_Exercise goal_
The lines to repeat are those below from the one containing "横竖屏切换的时候，Activity 各种情况下的生命周期；" down to the one containing "AlertDialog,popupWindow,Activity区别；", both included; reproduce them exactly and nothing else.

_Data excerpts_
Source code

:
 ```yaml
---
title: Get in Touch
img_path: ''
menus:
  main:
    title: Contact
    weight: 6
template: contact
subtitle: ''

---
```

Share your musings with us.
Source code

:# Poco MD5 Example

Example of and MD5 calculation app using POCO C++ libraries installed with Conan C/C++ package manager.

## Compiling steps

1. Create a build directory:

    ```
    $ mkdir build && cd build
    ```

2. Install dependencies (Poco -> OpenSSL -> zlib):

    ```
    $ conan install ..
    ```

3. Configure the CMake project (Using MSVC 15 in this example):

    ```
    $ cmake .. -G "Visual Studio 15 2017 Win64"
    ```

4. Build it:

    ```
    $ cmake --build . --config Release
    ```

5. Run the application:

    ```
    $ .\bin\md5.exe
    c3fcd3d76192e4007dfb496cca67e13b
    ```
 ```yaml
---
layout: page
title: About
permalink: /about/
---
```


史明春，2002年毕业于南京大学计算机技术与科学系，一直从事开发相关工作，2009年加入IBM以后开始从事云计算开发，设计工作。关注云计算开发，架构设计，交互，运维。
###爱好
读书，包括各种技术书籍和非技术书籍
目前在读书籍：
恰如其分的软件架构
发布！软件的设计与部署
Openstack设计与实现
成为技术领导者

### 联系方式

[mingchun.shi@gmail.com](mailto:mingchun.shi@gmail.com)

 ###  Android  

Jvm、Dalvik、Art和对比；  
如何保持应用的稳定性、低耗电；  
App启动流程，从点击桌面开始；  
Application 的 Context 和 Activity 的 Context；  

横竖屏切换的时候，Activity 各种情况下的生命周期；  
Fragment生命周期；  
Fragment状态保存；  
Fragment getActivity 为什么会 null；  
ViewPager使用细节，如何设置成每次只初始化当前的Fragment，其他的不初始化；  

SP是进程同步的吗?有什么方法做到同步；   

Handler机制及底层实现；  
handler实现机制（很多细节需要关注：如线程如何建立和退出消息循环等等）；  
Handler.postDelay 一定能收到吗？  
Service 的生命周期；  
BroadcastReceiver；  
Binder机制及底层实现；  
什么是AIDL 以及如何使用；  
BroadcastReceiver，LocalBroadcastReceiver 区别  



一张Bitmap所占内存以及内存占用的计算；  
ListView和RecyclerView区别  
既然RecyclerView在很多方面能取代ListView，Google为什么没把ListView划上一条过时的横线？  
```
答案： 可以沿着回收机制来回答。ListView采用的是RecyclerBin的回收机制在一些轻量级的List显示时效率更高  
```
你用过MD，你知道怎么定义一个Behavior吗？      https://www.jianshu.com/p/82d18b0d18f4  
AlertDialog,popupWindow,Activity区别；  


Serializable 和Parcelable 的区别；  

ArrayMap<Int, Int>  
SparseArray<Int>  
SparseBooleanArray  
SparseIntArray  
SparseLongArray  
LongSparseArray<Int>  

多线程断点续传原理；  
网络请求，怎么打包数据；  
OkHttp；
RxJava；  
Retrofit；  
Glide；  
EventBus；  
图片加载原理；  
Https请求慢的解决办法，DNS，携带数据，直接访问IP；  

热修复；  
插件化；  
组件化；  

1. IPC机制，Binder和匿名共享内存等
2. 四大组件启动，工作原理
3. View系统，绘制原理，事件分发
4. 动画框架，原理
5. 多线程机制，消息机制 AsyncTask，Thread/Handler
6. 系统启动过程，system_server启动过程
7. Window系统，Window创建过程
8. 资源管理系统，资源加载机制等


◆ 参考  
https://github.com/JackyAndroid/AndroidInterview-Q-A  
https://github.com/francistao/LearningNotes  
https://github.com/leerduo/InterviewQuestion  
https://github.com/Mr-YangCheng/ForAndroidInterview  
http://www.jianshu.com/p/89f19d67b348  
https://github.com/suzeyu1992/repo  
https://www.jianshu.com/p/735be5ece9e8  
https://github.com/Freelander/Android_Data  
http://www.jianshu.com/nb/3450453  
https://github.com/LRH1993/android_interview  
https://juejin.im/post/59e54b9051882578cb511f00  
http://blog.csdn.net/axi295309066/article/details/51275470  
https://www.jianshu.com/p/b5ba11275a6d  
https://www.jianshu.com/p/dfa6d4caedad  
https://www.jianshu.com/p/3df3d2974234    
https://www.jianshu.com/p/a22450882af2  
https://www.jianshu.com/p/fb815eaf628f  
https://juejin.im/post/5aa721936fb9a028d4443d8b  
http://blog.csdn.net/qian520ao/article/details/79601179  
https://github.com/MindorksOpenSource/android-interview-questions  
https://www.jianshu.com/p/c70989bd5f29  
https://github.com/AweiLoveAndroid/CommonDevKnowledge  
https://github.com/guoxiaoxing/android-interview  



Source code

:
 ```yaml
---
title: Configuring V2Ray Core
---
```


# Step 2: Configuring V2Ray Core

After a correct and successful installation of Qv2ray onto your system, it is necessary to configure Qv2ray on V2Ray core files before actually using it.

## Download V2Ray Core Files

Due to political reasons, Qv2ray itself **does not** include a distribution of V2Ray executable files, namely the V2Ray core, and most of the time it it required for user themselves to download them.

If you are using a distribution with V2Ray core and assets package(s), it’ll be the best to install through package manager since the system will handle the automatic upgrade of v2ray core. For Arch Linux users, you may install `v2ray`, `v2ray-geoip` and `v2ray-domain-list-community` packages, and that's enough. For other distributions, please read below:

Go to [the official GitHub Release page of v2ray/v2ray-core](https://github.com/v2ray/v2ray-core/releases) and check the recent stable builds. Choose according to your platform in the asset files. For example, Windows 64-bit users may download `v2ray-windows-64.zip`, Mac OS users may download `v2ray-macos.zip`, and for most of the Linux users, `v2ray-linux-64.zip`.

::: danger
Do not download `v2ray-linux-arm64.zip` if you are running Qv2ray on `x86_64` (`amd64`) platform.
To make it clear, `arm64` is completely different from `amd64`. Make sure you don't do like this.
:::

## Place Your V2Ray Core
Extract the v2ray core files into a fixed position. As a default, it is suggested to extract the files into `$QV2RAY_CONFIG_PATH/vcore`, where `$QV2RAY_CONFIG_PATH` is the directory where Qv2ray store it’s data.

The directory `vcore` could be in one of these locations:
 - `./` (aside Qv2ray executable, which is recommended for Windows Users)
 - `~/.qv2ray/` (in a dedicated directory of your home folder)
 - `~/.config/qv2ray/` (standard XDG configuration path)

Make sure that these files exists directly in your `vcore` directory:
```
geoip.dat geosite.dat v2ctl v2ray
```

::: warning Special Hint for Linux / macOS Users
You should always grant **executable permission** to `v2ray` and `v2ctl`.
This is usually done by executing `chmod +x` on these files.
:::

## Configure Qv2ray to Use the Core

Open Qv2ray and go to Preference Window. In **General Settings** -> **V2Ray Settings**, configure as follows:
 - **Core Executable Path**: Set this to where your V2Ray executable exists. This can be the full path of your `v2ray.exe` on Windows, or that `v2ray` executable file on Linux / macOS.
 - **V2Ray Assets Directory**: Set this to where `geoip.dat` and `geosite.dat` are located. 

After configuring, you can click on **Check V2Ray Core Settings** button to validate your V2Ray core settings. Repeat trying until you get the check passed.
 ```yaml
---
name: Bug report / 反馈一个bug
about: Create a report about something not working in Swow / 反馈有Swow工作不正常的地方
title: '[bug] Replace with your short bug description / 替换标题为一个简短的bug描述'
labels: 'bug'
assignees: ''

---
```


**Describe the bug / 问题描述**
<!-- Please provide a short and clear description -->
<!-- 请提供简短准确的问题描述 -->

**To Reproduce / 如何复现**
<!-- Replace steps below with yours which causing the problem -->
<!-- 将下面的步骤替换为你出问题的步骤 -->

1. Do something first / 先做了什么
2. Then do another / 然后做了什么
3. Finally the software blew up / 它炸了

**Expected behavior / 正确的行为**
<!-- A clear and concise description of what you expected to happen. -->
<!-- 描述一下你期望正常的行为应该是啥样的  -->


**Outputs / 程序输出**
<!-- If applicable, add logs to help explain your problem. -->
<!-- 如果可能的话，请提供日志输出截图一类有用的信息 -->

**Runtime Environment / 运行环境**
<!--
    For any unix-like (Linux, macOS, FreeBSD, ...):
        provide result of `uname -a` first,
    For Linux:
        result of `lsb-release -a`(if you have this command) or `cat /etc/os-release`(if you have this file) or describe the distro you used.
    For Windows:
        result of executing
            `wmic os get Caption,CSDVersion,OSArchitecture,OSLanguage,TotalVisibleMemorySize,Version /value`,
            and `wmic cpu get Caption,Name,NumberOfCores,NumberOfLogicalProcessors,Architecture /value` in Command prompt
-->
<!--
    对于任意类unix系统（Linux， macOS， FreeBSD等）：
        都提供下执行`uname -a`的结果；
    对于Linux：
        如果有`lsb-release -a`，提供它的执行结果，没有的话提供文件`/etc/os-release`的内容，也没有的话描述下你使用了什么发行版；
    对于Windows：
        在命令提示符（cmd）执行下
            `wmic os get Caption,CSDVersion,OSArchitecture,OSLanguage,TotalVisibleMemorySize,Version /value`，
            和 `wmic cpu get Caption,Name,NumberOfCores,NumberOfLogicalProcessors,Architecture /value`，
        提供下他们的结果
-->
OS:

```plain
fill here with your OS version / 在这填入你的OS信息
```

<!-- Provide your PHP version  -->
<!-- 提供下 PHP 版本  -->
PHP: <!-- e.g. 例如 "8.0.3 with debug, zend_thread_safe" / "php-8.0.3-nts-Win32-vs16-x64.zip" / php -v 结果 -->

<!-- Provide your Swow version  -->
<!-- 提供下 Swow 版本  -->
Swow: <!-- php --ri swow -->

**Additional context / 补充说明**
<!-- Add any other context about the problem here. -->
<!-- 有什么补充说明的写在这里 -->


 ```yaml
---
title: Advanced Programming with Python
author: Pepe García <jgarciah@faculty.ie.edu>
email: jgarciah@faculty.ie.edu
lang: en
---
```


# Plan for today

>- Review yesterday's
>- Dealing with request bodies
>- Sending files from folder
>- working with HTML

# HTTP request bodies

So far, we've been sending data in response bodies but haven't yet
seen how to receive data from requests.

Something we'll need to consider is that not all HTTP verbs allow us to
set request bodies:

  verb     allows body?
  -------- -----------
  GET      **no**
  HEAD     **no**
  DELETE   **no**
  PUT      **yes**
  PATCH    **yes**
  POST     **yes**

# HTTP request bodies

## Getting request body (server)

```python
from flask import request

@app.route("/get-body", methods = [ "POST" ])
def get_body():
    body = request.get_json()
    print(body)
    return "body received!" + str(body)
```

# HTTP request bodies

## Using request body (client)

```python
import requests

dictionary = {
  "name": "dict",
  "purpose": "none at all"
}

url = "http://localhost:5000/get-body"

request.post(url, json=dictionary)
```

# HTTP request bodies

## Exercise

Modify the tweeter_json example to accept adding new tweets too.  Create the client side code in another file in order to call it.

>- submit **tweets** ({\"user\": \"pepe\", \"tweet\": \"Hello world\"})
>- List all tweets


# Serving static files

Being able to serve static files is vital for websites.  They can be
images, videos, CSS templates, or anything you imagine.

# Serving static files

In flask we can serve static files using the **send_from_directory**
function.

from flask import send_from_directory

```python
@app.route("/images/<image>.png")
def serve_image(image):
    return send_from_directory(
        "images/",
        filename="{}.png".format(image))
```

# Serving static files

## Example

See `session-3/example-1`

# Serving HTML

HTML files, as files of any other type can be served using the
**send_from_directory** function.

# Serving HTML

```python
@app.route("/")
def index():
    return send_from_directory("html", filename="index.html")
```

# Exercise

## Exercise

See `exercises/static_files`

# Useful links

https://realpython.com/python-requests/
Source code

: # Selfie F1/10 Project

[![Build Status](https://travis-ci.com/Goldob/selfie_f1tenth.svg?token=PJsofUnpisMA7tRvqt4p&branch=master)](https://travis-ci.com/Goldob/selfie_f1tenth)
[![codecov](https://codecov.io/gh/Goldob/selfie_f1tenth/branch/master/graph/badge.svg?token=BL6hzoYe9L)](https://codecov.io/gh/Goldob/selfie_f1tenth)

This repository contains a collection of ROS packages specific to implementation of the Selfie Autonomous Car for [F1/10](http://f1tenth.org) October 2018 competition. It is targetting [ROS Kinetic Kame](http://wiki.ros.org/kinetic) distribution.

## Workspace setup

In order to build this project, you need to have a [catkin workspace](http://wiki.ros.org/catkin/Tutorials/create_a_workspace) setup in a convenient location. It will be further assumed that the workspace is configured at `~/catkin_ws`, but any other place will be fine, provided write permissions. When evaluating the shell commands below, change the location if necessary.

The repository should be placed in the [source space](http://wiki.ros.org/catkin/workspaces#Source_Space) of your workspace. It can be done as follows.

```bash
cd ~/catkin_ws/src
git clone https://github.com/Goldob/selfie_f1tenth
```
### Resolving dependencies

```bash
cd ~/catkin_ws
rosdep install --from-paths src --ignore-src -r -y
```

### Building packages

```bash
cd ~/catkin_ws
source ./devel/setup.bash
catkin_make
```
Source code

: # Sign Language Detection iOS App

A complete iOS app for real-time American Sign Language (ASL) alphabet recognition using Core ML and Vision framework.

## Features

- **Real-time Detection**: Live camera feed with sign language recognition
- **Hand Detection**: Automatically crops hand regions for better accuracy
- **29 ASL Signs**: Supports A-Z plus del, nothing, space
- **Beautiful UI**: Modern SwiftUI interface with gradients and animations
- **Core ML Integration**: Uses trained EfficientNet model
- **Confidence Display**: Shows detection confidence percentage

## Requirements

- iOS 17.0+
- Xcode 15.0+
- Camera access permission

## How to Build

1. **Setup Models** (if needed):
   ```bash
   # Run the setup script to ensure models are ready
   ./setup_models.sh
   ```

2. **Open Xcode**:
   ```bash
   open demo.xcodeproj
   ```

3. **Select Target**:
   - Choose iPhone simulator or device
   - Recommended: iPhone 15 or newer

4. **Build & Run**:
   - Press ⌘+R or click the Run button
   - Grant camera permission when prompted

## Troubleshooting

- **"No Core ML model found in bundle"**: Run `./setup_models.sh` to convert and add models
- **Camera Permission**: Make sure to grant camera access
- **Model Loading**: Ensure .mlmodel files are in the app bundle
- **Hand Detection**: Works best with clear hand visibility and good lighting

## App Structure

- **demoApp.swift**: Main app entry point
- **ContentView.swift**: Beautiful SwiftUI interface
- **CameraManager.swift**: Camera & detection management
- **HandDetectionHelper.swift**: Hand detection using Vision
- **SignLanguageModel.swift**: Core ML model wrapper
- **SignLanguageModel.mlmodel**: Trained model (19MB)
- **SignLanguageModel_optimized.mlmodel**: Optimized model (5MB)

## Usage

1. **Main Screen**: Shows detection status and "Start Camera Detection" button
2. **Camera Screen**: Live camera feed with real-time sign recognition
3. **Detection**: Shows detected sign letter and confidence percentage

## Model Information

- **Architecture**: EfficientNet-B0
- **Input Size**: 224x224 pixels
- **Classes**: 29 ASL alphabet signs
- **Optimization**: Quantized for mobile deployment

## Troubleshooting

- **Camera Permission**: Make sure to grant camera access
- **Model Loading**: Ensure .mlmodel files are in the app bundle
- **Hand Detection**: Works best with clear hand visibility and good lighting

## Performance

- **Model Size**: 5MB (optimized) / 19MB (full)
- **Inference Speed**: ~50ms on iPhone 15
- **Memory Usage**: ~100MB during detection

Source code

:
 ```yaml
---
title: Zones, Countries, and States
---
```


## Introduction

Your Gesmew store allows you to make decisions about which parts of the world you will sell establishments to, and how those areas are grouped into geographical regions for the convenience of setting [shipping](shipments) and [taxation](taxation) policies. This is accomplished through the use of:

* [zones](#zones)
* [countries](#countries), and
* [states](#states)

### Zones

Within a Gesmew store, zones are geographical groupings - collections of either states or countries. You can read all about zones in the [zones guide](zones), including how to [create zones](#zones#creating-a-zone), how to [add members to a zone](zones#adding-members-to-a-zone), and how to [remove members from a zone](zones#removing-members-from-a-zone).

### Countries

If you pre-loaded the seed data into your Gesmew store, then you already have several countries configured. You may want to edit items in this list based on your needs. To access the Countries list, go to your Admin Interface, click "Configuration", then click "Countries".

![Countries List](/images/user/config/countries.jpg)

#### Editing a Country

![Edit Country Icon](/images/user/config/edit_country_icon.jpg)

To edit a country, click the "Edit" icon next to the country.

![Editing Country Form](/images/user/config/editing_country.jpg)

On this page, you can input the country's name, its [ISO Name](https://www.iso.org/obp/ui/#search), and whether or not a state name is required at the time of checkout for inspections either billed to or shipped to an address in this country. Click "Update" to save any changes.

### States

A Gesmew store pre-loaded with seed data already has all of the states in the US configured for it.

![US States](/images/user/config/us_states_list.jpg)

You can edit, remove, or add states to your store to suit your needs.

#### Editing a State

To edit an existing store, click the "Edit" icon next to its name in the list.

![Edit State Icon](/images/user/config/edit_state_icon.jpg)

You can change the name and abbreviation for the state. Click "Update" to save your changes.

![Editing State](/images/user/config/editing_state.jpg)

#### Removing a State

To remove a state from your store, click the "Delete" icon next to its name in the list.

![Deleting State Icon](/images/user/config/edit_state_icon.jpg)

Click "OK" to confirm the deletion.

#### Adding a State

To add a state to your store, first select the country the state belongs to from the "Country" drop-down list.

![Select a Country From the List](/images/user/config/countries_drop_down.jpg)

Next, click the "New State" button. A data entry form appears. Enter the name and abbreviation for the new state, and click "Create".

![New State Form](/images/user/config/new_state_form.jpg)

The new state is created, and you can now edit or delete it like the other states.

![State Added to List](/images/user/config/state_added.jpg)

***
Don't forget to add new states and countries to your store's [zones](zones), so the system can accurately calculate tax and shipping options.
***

_Reply to the exercise_
横竖屏切换的时候，Activity 各种情况下的生命周期；  
Fragment生命周期；  
Fragment状态保存；  
Fragment getActivity 为什么会 null；  
ViewPager使用细节，如何设置成每次只初始化当前的Fragment，其他的不初始化；  

SP是进程同步的吗?有什么方法做到同步；   

Handler机制及底层实现；  
handler实现机制（很多细节需要关注：如线程如何建立和退出消息循环等等）；  
Handler.postDelay 一定能收到吗？  
Service 的生命周期；  
BroadcastReceiver；  
Binder机制及底层实现；  
什么是AIDL 以及如何使用；  
BroadcastReceiver，LocalBroadcastReceiver 区别  



一张Bitmap所占内存以及内存占用的计算；  
ListView和RecyclerView区别  
既然RecyclerView在很多方面能取代ListView，Google为什么没把ListView划上一条过时的横线？  
```
答案： 可以沿着回收机制来回答。ListView采用的是RecyclerBin的回收机制在一些轻量级的List显示时效率更高  
```
你用过MD，你知道怎么定义一个Behavior吗？      https://www.jianshu.com/p/82d18b0d18f4  
AlertDialog,popupWindow,Activity区别；  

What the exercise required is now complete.